Extracted records:

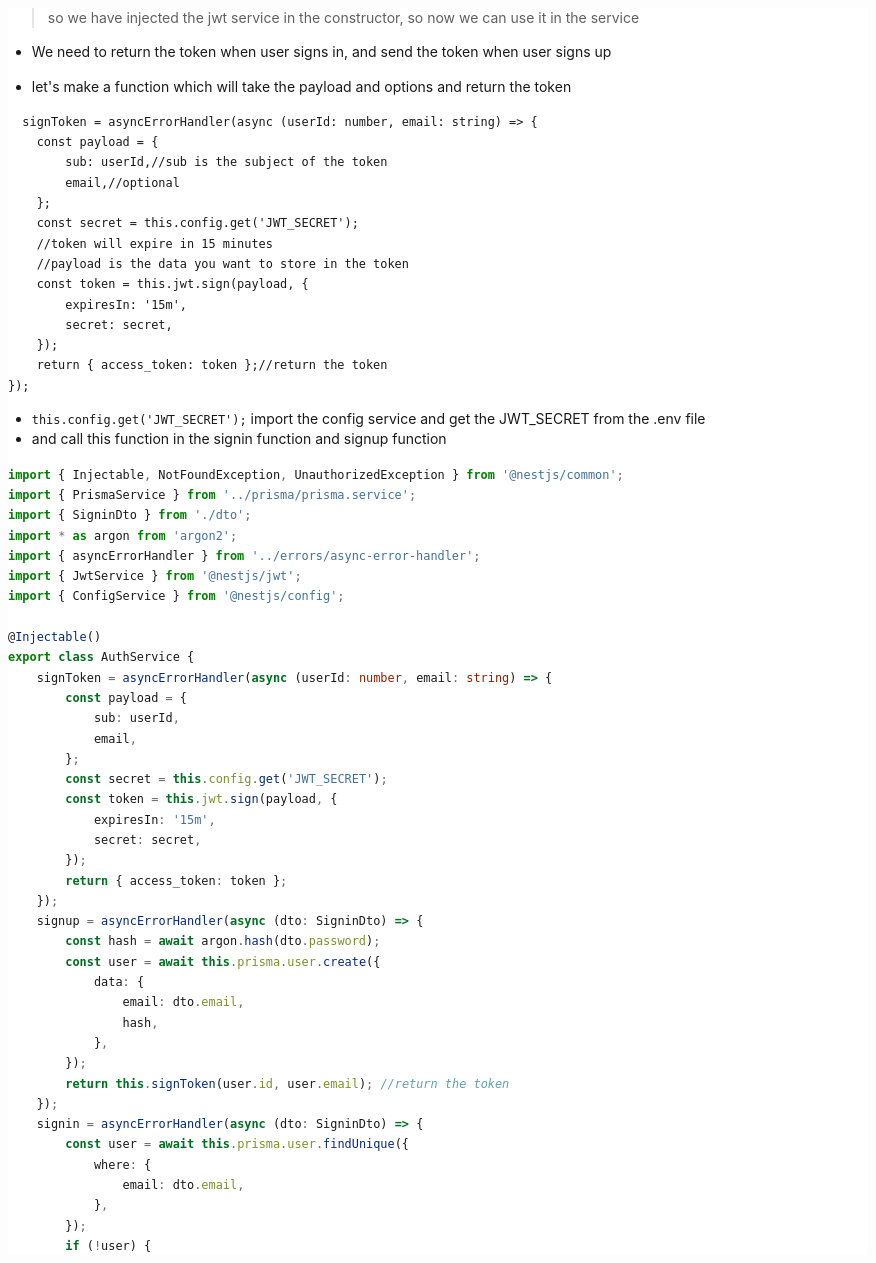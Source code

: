 > so we have injected the jwt service in the constructor, so now we can use it in the service
- We need to return the token when user signs in, and send the token when user signs up

- let's make a function which will take the payload and options and return the token

```tsx
  signToken = asyncErrorHandler(async (userId: number, email: string) => {
    const payload = {
        sub: userId,//sub is the subject of the token 
        email,//optional
    };
    const secret = this.config.get('JWT_SECRET');
    //token will expire in 15 minutes
    //payload is the data you want to store in the token
    const token = this.jwt.sign(payload, {
        expiresIn: '15m',
        secret: secret,
    });
    return { access_token: token };//return the token
});
```

- `this.config.get('JWT_SECRET');` import the config service and get the JWT_SECRET from the .env file
- and call this function in the signin function and signup function

```ts
import { Injectable, NotFoundException, UnauthorizedException } from '@nestjs/common';
import { PrismaService } from '../prisma/prisma.service';
import { SigninDto } from './dto';
import * as argon from 'argon2';
import { asyncErrorHandler } from '../errors/async-error-handler';
import { JwtService } from '@nestjs/jwt';
import { ConfigService } from '@nestjs/config';

@Injectable()
export class AuthService {
    signToken = asyncErrorHandler(async (userId: number, email: string) => {
        const payload = {
            sub: userId,
            email,
        };
        const secret = this.config.get('JWT_SECRET');
        const token = this.jwt.sign(payload, {
            expiresIn: '15m',
            secret: secret,
        });
        return { access_token: token };
    });
    signup = asyncErrorHandler(async (dto: SigninDto) => {
        const hash = await argon.hash(dto.password);
        const user = await this.prisma.user.create({
            data: {
                email: dto.email,
                hash,
            },
        });
        return this.signToken(user.id, user.email); //return the token
    });
    signin = asyncErrorHandler(async (dto: SigninDto) => {
        const user = await this.prisma.user.findUnique({
            where: {
                email: dto.email,
            },
        });
        if (!user) {
```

* _REQUIREMENT_
Please print the data above in its entirety, exactly, but without any picture.

* _ANSWER TO THE EXERCISE_
Source code

: > so we have injected the jwt service in the constructor, so now we can use it in the service
- We need to return the token when user signs in, and send the token when user signs up

- let's make a function which will take the payload and options and return the token

```tsx
  signToken = asyncErrorHandler(async (userId: number, email: string) => {
    const payload = {
        sub: userId,//sub is the subject of the token 
        email,//optional
    };
    const secret = this.config.get('JWT_SECRET');
    //token will expire in 15 minutes
    //payload is the data you want to store in the token
    const token = this.jwt.sign(payload, {
        expiresIn: '15m',
        secret: secret,
    });
    return { access_token: token };//return the token
});
```

- `this.config.get('JWT_SECRET');` import the config service and get the JWT_SECRET from the .env file
- and call this function in the signin function and signup function

```ts
import { Injectable, NotFoundException, UnauthorizedException } from '@nestjs/common';
import { PrismaService } from '../prisma/prisma.service';
import { SigninDto } from './dto';
import * as argon from 'argon2';
import { asyncErrorHandler } from '../errors/async-error-handler';
import { JwtService } from '@nestjs/jwt';
import { ConfigService } from '@nestjs/config';

@Injectable()
export class AuthService {
    signToken = asyncErrorHandler(async (userId: number, email: string) => {
        const payload = {
            sub: userId,
            email,
        };
        const secret = this.config.get('JWT_SECRET');
        const token = this.jwt.sign(payload, {
            expiresIn: '15m',
            secret: secret,
        });
        return { access_token: token };
    });
    signup = asyncErrorHandler(async (dto: SigninDto) => {
        const hash = await argon.hash(dto.password);
        const user = await this.prisma.user.create({
            data: {
                email: dto.email,
                hash,
            },
        });
        return this.signToken(user.id, user.email); //return the token
    });
    signin = asyncErrorHandler(async (dto: SigninDto) => {
        const user = await this.prisma.user.findUnique({
            where: {
                email: dto.email,
            },
        });
        if (!user) {
```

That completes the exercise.